When we change apps or data, we need:
- Backward compatibility - newer code can read data that was written by older code
- Forward compatibility - older code can read data that was written by newer code
Formats for encoding data
We work with data in two forms:
- In-memory to keep objects, structs, lists, and arrays.
- When you want to send it over the network, encode it in a self-contained sequence of bytes (e.g., JSON)
- Language-specific formats
- E.g. Java has java.io.Serializable, …
- They are tricky because encoding is tied to a particular language, and to restore data in the same object types, the decoding process needs to be able to instantiate arbitrary classes. Efficiency and versioning are also problems.
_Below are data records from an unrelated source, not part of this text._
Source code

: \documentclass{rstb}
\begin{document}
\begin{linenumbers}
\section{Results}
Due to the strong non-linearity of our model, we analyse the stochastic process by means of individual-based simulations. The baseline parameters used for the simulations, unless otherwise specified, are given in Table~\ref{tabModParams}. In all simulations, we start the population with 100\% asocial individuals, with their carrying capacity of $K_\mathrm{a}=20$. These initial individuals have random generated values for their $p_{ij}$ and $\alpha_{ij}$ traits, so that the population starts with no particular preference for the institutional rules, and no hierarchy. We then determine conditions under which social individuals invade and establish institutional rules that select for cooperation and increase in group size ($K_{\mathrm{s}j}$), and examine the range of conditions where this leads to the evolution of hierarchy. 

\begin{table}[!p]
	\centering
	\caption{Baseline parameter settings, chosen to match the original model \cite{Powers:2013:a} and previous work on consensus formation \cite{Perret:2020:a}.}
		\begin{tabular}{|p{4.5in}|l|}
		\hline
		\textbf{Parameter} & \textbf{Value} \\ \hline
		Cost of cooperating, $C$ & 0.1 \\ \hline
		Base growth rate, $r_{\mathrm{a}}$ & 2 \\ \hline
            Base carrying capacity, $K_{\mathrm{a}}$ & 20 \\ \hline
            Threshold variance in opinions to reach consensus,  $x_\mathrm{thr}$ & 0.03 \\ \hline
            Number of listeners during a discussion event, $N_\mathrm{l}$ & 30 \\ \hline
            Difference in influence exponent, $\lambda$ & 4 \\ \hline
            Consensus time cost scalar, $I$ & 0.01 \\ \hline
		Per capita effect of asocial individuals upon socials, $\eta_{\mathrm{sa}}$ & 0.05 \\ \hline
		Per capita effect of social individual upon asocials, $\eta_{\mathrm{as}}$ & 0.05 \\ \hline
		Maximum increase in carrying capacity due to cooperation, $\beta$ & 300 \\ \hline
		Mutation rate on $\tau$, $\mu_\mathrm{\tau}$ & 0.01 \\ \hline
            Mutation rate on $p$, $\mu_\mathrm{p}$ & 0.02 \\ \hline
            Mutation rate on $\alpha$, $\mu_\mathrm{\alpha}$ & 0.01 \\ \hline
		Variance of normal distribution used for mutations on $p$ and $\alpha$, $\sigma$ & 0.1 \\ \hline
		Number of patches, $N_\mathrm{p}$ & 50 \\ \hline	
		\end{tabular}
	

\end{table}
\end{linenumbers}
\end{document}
- JSON, XML, and Binary Variants
- They can be written/read by many programs
- Also, I have problems, such as ambiguity around the encoding of numbers
- JSON and XML have good support for Unicode characters, but don’t support binary strings
- Binary encoding → a good choice when you have terabytes of data
- Encoding JSON with MessagePack → binary encoding is 66b, a little less than 81b taken in textual form (not worth it)
- Trifht and Protocol Buffers. Both require a schema for data to be encoded. They both have a code generation tool from the schema definition.
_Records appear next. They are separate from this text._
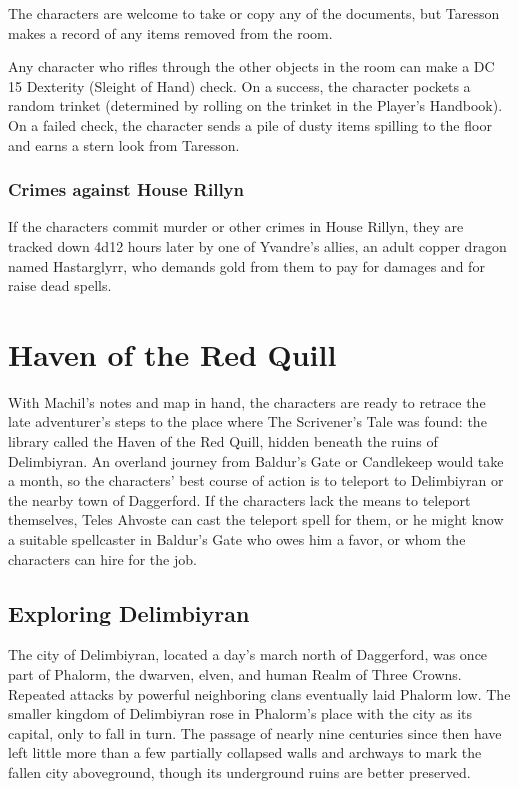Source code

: \documentclass[10pt,a4paper,twoside,bg=print,twocolumn,openany,nodeprecatedcode]{dndbook}
\begin{document}
The characters are welcome to take or copy any of the documents, but Taresson makes a record of any items removed from the room.

Any character who rifles through the other objects in the room can make a DC 15 Dexterity (Sleight of Hand) check. On a success, the character pockets a random trinket (determined by rolling on the trinket in the Player's Handbook). On a failed check, the character sends a pile of dusty items spilling to the floor and earns a stern look from Taresson.

\subsubsection{Crimes against House Rillyn}
If the characters commit murder or other crimes in House Rillyn, they are tracked down 4d12 hours later by one of Yvandre's allies, an adult copper dragon named Hastarglyrr, who demands gold from them to pay for damages and for raise dead spells.

\section{Haven of the Red Quill}
With Machil's notes and map in hand, the characters are ready to retrace the late adventurer's steps to the place where The Scrivener's Tale was found: the library called the Haven of the Red Quill, hidden beneath the ruins of Delimbiyran. An overland journey from Baldur's Gate or Candlekeep would take a month, so the characters' best course of action is to teleport to Delimbiyran or the nearby town of Daggerford. If the characters lack the means to teleport themselves, Teles Ahvoste can cast the teleport spell for them, or he might know a suitable spellcaster in Baldur's Gate who owes him a favor, or whom the characters can hire for the job.

\subsection{Exploring Delimbiyran}
The city of Delimbiyran, located a day's march north of Daggerford, was once part of Phalorm, the dwarven, elven, and human Realm of Three Crowns. Repeated attacks by powerful neighboring clans eventually laid Phalorm low. The smaller kingdom of Delimbiyran rose in Phalorm's place with the city as its capital, only to fall in turn. The passage of nearly nine centuries since then have left little more than a few partially collapsed walls and archways to mark the fallen city aboveground, though its underground ruins are better preserved.
\end{document}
- Avro was started in 2009 by Hadoop. Also uses schema to specify the structure of data Avro IDL for human editing, and JSON is more machine-readable). It’s just 32 bytes long for the example. Writer’s schema and the reader’s schema don’t need to be the same, but they need to be compatible. Also, it can dynamically generate schemas.
Modes of Dataflow
- Through Databases
- Process read and write data. Backward and forward compatibility are necessary here. Data outlives code.
- Through Service calls
- Client and Server (POST request).
- REST and RPC.
- RPC is flawed because a local function call is predictable (pass or fail), depending on the parameters under control, but a network request is unpredictable.
- Also mention other problems with retries, etc.
- Mention newer and improved RPC frameworks, such as Finagle and Rest li that differentiate remote requests from local function calls. by using promises (futures)
- An example of microservices architecture ?!
- Through Async message passing
- Act as a buffer
- Automatically redeliver messages to a process that has crashed
- The sender needs to know the IP Address of the recipient
- Allows one message to be sent to more recipients
- Message brokers - one process sends a message to a named queue or topic, and the broker ensures that the message is delivered to one or more consumers or subscribers
- Past: TIBCO, IBM WebSphere, …
- Now: RabbitMQ, ActiveMQ, HornetQ, Kafka
- The topic provides only one-way data flow.
- Brokers don’t enforce the data model.
- Distributed actor frameworks - a model for concurrency in a single process.
- Don’t work with threads, but with actors, where the logic is
- Each actor is a client and may have a local state
- Message delivery is not guaranteed
- Most popular frameworks
- Akka (Java)
- Orleans (.NET)
- Erlang OTP